Outra dificuldade que é intransponível é esta - a não ser que a delimitação de competências seja rígida, e não pode ser, há sobreposições legais de competências obrigatórias. O conceito de competência genérica, tal como vem de 2000, é sobreponível com as competências da PJ. Não há nenhum crime para o qual a PSP ou a GNR sejam competentes e a PJ não seja também.

Não há nenhum crime do âmbito das competências específicas para o qual a PSP ou a GNR mais a PJ não sejam competentes também. Portanto estas sobreposições existem.

Qual é a maneira de as resolver? Há duas.

Uma é caminhar para o modelo dualista. Cria-se uma só Polícia de investigação criminal, e acabou a conversa, para não estragar a experiência acumulada. Ou vamos pelas mil pessoas que se dedicam à investigação criminal na PSP, mais duas mil da GNR, mais não sei quantas na Polícia Marítima, e por aí fora… vai tudo ali para a sede para as novas instalações da PJ… mas uma solução radical dualista é, toda a gente que se dedica à investigação criminal vai para a Polícia Judiciária, para uma polícia de investigação criminal e distingue-se radicalmente investigação criminal de segurança pública.

Outra solução é continuarmos com tudo como está, com pequenos passos graduais. Porque, não se iludam! Se nós fizéssemos aquilo que os maníacos dos organogramas gostam de fazer, que é, vamos mudar isto tudo. E agora cria-se só uma Polícia de Investigação Criminal e só uma Polícia de Ordem Pública. Era um sarrabulho - desculpem a liberdade de expressão - imagino o que seguiria. Portanto, eu não sou adepto dessas políticas transformistas assim aceleradas.

Com pequenos passos o que é que é necessário fazer?

É necessário e penso que deve ser o grande objetivo de quem tem a capacidade de decisão política, embora seja muito difícil, é necessário, tanto quanto possível, transformar o clima de rivalidade negativa, uma rivalidade no sentido de querer que as coisas corram mal ao outro, em clima de cooperação. Só com cooperação é que é possível estas normas funcionarem, é impossível!

Como é que se consegue atribuir um processo nestas condições de flexibilidade, se os órgãos de polícia criminal vivem desconfiados a pensar que cada um quer apunhalar o outro? É praticamente impossível. E nesse domínio, quer no meio político quer no campo operacional é preciso dar passos novos.

Só para responder à questão do psiquiatra.

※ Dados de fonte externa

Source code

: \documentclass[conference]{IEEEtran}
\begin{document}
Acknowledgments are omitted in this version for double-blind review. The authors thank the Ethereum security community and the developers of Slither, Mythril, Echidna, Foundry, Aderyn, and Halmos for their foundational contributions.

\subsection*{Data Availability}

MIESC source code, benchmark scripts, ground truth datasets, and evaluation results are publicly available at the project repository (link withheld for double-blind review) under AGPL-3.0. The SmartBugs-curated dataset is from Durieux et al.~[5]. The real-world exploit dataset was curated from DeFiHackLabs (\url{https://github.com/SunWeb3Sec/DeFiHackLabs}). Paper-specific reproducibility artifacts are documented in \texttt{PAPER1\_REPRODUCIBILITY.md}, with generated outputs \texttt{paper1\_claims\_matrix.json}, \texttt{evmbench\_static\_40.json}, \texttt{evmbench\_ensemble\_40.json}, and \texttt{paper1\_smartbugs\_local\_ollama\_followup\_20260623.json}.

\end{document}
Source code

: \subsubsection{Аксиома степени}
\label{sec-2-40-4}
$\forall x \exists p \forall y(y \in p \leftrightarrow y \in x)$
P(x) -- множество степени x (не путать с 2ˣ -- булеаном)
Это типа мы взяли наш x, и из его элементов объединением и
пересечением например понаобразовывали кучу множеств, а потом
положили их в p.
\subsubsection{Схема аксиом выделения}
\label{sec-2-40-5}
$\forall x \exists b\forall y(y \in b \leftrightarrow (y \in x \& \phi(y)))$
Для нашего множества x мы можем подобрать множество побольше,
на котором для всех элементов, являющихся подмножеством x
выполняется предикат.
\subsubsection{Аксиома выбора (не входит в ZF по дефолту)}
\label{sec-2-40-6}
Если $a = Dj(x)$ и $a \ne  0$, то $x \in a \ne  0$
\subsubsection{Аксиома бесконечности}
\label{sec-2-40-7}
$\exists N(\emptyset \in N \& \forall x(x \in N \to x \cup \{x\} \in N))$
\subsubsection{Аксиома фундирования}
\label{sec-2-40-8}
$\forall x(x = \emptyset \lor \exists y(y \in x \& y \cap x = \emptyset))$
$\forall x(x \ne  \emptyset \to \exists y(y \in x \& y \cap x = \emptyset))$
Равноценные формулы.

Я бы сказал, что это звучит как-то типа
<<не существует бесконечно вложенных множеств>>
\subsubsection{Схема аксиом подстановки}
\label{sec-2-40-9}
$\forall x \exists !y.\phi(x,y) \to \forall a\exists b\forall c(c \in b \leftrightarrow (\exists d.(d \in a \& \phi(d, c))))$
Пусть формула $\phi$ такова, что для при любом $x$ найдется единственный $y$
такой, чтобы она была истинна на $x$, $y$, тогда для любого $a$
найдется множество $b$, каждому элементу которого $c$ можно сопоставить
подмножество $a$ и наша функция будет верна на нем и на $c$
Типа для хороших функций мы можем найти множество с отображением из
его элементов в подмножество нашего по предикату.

Na questão do psiquiatra, não é uma questão de linguagem. A questão é esta: quem decide se acusa ou não, se o processo tem viabilidade ou não, é que tinha possibilidade de ouvir a testemunha e de avaliar a credibilidade do testemunho. Se o testemunho lhe surge por escrito, eu se fosse Magistrado do MP ficava perplexo: “olha, então este Rui Pereira conhece, foi colega de um professor catedrático de psiquiatria”? Colega? Isto é um complô! E depois começava - para quem tem a mentalidade policial - começava com especulações, “se calhar o tal Pereira anda mas é a tratar-se com o psiquiatra!”. Ou então “ah o professor catedrático em medicina deve ser um leigo na matéria”, “deve ser amigo de alguma associação, ele está a procurar alguém que lhe dê de comer”.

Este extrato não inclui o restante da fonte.